Indications for the Procedure
- Symptoms indicating surgery: Surgery is indicated in patients with a hemorrhagic presentation, cardiac failure, and/or presence of cortical venous drainage with venous hypertension.
Preoperative Orders
- Standard preparation for surgery: Order blood type and crossmatch (to have in the operating room), full blood count, and coagulation studies. Also, adequate intravenous hydration must be achieved prior to treatment.
- Antiepileptic drugs: If seizures are present, consider the use of antiepileptic drugs.
- Blood products: Fresh frozen plasma, platelets, and concentrated prothrombin complex need to be reserved and readily available in case of major bleeding.
Anesthetic Considerations
- Blood loss: Anticipate early and inform the anesthesiologist if major bleeding is anticipated or occurs; this includes during the skin incision, given the potential recruitment of ECA feeders.
- Fluid overload: Fluid overload can also be a concern in patients with cardiac failure.
- Renal injury: The total contrast dose for interventional procedures is limited in children.
Devices to be Implanted
- Aneurysm clips: In order to disconnect the fistula, permanent aneurysm clips may be used.
- Cranioplasty meshes: In cases of large bony defects after skeletonization, absorbable and nonabsorbable meshes may be used, along with bone substitutes.
- Dural substitutes: In cases of a large dural defect after resection, dural substitutes may be used.
- Embolic agents: Materials used in embolization procedures for DAVF include coils and liquid embolic agents, such as Onyx.

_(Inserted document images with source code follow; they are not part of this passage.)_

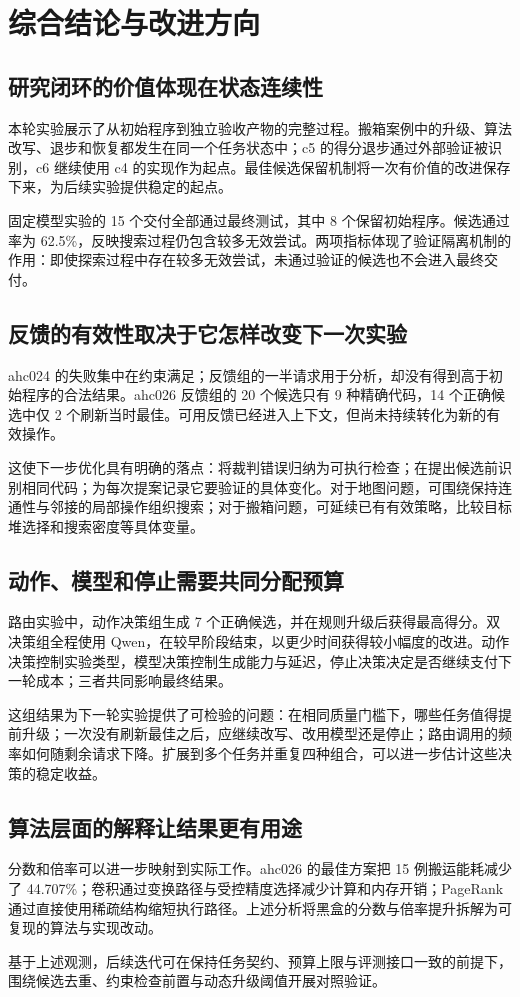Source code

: \section{综合结论与改进方向}\label{sec:conclusions}
\subsection{研究闭环的价值体现在状态连续性}
本轮实验展示了从初始程序到独立验收产物的完整过程。搬箱案例中的升级、算法改写、退步和恢复都发生在同一个任务状态中；c5 的得分退步通过外部验证被识别，c6 继续使用 c4 的实现作为起点。最佳候选保留机制将一次有价值的改进保存下来，为后续实验提供稳定的起点。

固定模型实验的 15 个交付全部通过最终测试，其中 8 个保留初始程序。候选通过率为 62.5\%，反映搜索过程仍包含较多无效尝试。两项指标体现了验证隔离机制的作用：即使探索过程中存在较多无效尝试，未通过验证的候选也不会进入最终交付。

\subsection{反馈的有效性取决于它怎样改变下一次实验}
ahc024 的失败集中在约束满足；反馈组的一半请求用于分析，却没有得到高于初始程序的合法结果。ahc026 反馈组的 20 个候选只有 9 种精确代码，14 个正确候选中仅 2 个刷新当时最佳。可用反馈已经进入上下文，但尚未持续转化为新的有效操作。

这使下一步优化具有明确的落点：将裁判错误归纳为可执行检查；在提出候选前识别相同代码；为每次提案记录它要验证的具体变化。对于地图问题，可围绕保持连通性与邻接的局部操作组织搜索；对于搬箱问题，可延续已有有效策略，比较目标堆选择和搜索密度等具体变量。

\subsection{动作、模型和停止需要共同分配预算}
路由实验中，动作决策组生成 7 个正确候选，并在规则升级后获得最高得分。双决策组全程使用 Qwen，在较早阶段结束，以更少时间获得较小幅度的改进。动作决策控制实验类型，模型决策控制生成能力与延迟，停止决策决定是否继续支付下一轮成本；三者共同影响最终结果。

这组结果为下一轮实验提供了可检验的问题：在相同质量门槛下，哪些任务值得提前升级；一次没有刷新最佳之后，应继续改写、改用模型还是停止；路由调用的频率如何随剩余请求下降。扩展到多个任务并重复四种组合，可以进一步估计这些决策的稳定收益。

\subsection{算法层面的解释让结果更有用途}
分数和倍率可以进一步映射到实际工作。ahc026 的最佳方案把 15 例搬运能耗减少了 44.707\%；卷积通过变换路径与受控精度选择减少计算和内存开销；PageRank 通过直接使用稀疏结构缩短执行路径。上述分析将黑盒的分数与倍率提升拆解为可复现的算法与实现改动。

基于上述观测，后续迭代可在保持任务契约、预算上限与评测接口一致的前提下，围绕候选去重、约束检查前置与动态升级阈值开展对照验证。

Ancillary/Specialized Equipment
- Operative microscope: An operative microscope should be ready when performing the craniotomy and before the dura is opened — many fistulas involve transosseous arterial and venous channels.
- Intraoperative angiogram: An intraoperative DSA may be used to confirm complete obliteration after surgery. Prep and drape the groin before the surgery is started.
- Intraoperative Doppler: Intraoperative Doppler can also assist with detection of residual flow in the fistula. However, a baseline assessment is important to understand the relative change after surgical ligation. Normal Doppler signal would also exist in nearby pial vessels.